Only lines with the string "fonctionnalités" matter here; gather them from the material below.

** Opening SUPPLIED RECORDS block **

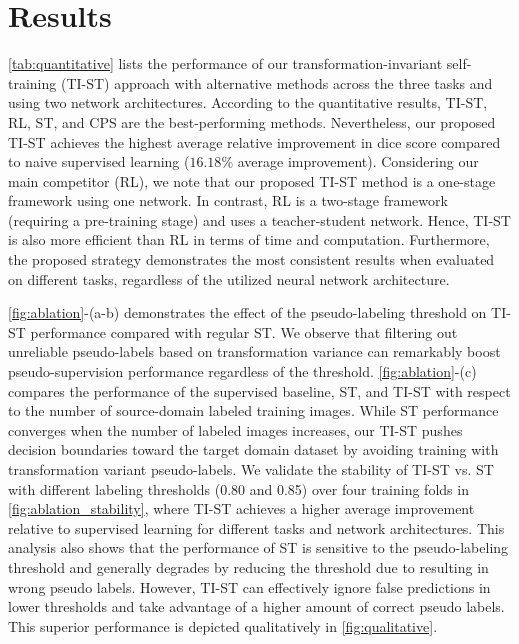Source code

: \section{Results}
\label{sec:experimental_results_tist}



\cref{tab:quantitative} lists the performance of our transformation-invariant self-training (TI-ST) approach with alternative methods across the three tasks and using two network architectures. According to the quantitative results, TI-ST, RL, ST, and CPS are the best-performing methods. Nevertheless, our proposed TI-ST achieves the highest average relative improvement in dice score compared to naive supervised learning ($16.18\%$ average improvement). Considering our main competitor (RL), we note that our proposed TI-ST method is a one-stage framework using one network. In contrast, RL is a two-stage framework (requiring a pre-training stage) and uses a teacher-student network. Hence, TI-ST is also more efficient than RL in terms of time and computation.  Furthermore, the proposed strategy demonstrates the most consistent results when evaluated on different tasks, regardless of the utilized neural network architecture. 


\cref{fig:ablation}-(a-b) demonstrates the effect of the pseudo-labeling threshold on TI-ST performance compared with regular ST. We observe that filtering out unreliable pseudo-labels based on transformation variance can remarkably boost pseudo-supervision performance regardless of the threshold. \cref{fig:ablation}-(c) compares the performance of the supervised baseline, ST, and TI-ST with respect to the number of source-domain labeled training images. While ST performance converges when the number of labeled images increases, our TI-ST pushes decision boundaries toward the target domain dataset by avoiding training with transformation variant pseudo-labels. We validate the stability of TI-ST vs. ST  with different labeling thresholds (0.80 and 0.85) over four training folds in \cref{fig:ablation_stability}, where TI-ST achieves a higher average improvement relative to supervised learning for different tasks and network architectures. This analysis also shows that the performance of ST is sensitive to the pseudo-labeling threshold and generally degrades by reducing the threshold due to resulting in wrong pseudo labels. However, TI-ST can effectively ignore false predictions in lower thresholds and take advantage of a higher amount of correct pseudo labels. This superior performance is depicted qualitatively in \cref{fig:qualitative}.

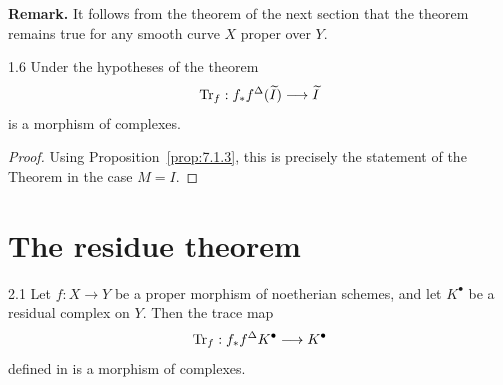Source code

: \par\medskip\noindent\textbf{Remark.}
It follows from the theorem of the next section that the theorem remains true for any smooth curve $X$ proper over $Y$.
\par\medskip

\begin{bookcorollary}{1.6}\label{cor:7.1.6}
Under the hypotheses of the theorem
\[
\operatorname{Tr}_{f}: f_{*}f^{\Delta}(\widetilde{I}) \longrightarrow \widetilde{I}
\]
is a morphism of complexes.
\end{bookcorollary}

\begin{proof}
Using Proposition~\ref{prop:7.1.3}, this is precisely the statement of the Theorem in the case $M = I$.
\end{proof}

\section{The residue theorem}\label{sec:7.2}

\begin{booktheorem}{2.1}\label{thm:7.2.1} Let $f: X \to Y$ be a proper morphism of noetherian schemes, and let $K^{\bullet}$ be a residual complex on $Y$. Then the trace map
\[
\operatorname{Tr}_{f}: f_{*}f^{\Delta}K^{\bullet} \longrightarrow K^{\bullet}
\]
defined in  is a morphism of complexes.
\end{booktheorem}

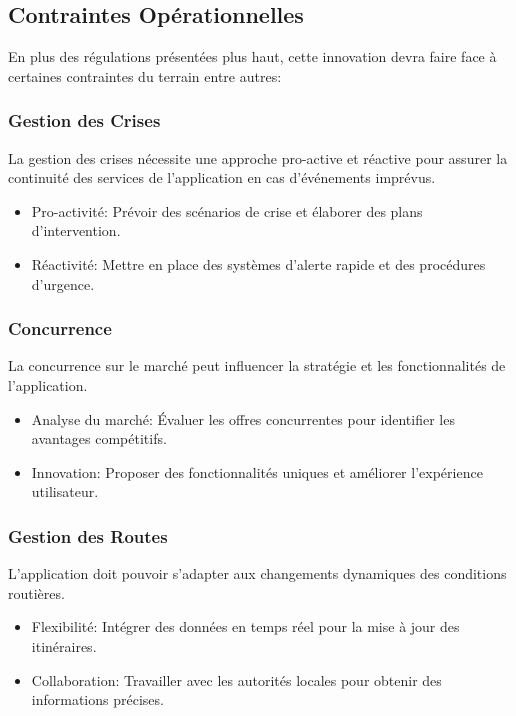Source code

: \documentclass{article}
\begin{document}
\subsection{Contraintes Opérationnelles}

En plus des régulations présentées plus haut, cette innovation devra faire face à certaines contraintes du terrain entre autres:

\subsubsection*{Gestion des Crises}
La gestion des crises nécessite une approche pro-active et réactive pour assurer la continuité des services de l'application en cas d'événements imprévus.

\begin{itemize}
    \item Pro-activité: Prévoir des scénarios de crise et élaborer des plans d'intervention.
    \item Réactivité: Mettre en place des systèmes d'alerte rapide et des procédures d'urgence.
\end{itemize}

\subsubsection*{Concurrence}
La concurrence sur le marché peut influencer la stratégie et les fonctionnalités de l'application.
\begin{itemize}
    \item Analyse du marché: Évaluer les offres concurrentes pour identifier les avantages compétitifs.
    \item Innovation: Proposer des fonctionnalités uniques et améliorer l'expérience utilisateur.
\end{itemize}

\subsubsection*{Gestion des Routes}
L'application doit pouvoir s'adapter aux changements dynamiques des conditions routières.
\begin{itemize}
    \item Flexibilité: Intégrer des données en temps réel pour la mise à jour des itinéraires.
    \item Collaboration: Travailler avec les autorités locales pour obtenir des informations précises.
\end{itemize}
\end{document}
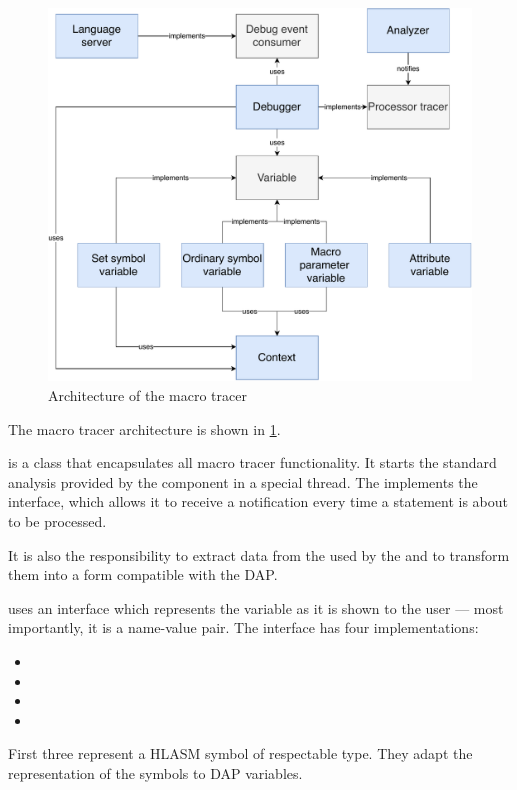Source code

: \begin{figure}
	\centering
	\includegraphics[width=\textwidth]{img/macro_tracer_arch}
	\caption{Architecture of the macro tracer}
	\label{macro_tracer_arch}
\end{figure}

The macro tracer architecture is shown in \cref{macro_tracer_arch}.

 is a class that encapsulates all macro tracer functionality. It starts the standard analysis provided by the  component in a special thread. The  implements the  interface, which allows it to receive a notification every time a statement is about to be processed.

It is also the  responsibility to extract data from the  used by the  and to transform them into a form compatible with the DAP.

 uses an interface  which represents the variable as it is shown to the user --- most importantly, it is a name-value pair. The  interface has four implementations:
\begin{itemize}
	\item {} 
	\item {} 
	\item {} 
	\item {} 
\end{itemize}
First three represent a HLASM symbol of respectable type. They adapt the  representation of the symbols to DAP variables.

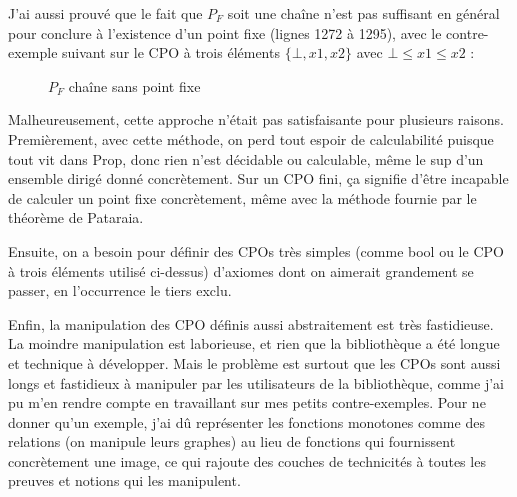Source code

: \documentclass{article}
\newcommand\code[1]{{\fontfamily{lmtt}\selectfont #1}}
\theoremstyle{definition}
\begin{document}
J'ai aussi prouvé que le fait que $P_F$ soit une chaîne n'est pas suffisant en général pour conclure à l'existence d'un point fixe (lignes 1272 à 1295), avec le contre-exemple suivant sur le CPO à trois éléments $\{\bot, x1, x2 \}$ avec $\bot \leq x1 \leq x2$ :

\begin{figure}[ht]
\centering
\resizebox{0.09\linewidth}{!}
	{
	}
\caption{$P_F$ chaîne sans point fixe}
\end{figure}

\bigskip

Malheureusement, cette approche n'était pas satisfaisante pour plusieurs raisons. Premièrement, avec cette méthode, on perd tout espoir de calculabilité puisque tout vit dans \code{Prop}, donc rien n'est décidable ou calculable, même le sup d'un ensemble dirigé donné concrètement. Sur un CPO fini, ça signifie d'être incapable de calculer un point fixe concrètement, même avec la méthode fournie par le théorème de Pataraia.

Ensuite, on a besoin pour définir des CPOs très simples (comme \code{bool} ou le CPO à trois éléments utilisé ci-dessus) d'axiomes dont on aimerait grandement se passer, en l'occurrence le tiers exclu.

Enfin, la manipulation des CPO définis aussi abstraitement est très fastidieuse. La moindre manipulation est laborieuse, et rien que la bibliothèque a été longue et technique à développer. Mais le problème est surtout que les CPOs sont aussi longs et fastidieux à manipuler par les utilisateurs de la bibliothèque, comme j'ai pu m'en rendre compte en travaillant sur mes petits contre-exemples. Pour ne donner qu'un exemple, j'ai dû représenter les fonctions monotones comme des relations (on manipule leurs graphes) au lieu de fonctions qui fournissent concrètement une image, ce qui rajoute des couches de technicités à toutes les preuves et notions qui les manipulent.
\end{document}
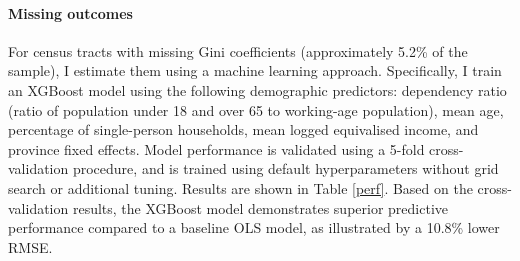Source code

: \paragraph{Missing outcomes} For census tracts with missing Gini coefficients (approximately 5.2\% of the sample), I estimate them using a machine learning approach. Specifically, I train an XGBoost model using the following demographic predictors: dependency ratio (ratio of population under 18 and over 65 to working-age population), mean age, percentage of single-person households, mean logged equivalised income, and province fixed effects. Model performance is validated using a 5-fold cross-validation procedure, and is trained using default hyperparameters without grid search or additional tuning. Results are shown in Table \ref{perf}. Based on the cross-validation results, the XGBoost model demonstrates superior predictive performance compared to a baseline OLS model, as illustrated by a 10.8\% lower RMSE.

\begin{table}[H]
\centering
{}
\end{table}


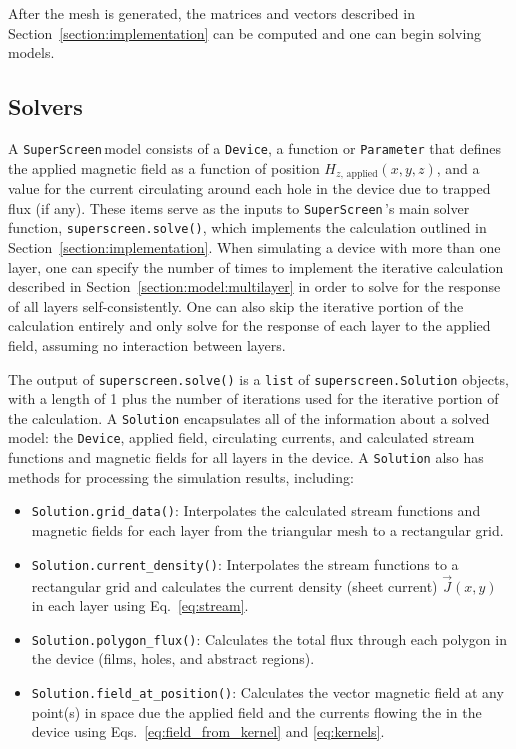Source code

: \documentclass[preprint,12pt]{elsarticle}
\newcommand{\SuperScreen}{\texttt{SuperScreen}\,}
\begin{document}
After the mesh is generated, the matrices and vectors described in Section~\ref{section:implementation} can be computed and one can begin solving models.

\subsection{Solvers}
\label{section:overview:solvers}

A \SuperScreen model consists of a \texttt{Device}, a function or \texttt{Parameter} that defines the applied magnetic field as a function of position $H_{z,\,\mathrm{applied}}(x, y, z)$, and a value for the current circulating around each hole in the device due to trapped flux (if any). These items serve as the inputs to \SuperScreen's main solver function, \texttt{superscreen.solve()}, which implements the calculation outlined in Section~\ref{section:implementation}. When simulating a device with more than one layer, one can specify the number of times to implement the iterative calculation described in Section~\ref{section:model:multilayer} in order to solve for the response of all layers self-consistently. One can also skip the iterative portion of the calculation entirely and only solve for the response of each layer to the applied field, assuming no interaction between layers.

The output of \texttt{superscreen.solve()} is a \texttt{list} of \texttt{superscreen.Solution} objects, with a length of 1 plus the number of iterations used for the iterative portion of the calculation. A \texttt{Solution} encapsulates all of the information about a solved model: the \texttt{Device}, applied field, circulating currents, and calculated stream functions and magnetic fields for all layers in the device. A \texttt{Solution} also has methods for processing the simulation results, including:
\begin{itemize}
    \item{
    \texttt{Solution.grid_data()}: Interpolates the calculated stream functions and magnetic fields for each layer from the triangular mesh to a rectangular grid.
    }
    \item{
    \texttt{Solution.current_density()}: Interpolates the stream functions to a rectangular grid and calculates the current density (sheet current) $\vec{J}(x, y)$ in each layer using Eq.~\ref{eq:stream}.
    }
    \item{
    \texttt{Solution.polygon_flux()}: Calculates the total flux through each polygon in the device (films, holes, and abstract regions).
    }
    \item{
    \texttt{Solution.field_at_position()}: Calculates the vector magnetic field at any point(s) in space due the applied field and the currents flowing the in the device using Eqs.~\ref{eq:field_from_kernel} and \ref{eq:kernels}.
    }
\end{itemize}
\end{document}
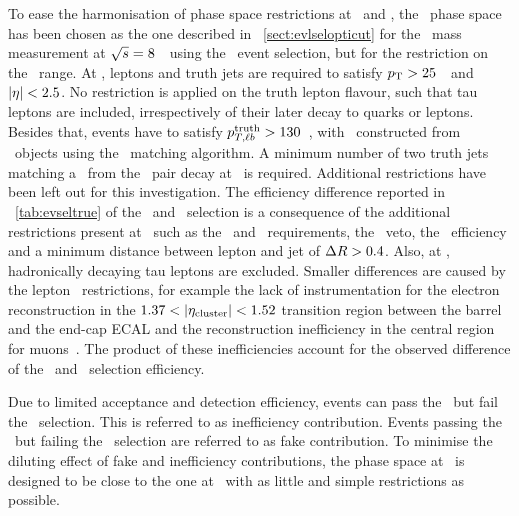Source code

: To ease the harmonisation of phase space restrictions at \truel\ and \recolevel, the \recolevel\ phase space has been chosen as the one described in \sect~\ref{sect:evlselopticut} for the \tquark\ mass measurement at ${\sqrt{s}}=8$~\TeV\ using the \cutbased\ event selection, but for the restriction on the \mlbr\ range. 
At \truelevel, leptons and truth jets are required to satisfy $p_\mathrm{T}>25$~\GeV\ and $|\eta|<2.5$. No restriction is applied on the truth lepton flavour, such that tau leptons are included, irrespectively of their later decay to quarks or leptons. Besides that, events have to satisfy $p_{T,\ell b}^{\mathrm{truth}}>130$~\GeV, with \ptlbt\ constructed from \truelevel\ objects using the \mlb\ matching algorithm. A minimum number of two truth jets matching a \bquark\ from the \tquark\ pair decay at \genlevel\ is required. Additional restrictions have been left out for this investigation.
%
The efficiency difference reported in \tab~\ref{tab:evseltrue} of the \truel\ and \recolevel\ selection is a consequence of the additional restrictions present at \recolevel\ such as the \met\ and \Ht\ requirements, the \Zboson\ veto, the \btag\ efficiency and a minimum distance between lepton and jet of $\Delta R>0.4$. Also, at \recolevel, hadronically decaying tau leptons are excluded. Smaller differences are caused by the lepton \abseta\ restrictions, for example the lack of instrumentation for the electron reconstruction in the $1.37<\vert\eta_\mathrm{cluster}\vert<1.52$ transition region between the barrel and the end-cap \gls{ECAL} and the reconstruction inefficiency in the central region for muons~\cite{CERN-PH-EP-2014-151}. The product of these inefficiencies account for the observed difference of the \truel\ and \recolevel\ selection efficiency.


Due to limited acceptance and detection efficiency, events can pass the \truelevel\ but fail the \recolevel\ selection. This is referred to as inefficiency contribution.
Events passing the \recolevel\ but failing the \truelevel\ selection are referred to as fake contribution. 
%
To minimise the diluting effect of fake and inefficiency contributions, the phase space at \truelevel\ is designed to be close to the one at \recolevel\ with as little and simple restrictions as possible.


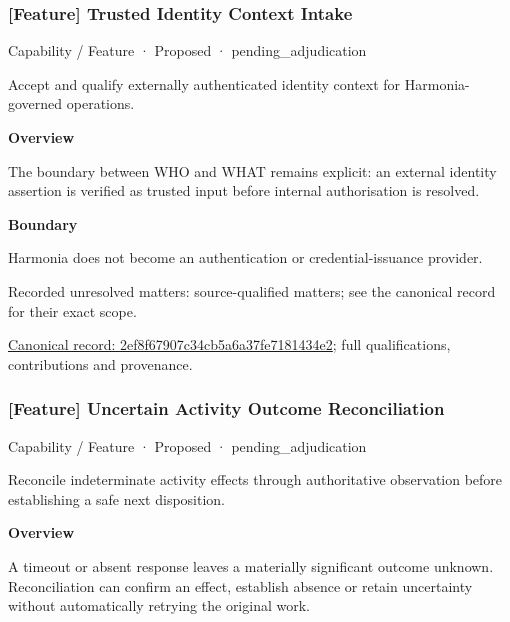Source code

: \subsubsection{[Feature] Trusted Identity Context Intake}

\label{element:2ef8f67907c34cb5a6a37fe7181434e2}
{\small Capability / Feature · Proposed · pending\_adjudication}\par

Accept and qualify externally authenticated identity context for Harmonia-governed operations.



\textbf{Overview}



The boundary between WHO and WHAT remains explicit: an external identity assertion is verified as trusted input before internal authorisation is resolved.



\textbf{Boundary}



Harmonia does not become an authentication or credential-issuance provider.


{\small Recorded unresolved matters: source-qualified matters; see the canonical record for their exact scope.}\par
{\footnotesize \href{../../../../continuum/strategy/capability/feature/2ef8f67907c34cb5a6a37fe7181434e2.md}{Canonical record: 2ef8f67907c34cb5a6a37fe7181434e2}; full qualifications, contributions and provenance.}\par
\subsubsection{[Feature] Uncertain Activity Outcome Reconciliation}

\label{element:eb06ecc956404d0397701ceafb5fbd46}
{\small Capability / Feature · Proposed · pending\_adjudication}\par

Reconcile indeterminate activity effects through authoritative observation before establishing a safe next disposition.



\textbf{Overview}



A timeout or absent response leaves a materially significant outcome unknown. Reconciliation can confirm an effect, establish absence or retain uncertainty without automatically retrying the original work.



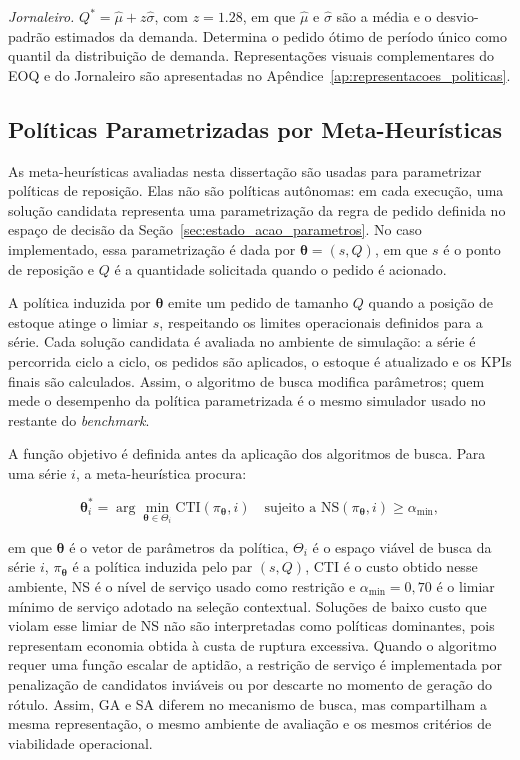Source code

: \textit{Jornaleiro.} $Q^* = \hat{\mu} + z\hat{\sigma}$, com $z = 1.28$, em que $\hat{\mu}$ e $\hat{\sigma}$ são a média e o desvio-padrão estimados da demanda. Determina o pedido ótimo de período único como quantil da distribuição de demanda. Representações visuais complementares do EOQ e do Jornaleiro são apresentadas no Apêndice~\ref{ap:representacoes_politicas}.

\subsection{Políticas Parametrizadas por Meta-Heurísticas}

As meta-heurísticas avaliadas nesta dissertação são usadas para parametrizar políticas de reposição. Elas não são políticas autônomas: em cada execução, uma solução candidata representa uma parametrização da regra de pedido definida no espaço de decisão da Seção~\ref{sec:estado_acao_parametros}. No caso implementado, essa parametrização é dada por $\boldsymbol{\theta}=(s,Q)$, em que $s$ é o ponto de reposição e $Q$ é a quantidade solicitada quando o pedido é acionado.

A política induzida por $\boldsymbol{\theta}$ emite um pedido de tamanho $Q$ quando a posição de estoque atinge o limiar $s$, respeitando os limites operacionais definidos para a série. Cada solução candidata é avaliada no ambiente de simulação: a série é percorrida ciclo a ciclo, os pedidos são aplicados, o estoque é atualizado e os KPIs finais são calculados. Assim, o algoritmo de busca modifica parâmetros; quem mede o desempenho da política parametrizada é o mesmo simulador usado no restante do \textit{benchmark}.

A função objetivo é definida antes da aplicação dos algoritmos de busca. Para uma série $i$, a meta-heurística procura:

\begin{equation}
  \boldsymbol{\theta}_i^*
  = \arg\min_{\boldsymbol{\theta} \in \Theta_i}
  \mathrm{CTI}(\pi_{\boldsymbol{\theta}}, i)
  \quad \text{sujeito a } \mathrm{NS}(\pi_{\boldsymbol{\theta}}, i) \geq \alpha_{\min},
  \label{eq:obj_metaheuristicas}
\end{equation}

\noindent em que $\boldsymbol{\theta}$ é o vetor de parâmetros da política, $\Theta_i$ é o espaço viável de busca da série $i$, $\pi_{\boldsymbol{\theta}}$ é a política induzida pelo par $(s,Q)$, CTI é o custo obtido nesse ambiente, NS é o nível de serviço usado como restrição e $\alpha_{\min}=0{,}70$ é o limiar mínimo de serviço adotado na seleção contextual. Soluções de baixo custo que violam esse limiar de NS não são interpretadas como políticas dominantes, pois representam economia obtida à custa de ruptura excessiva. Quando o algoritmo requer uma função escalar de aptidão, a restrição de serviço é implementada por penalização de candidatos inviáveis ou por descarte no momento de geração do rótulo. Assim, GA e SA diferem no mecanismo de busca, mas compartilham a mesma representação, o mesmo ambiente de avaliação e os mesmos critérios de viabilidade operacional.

** Closing SUPPLIED RECORDS block **

- EXERCISE SOLUTION -
La concurrence sur le marché peut influencer la stratégie et les fonctionnalités de l'application.
    \item Innovation: Proposer des fonctionnalités uniques et améliorer l'expérience utilisateur.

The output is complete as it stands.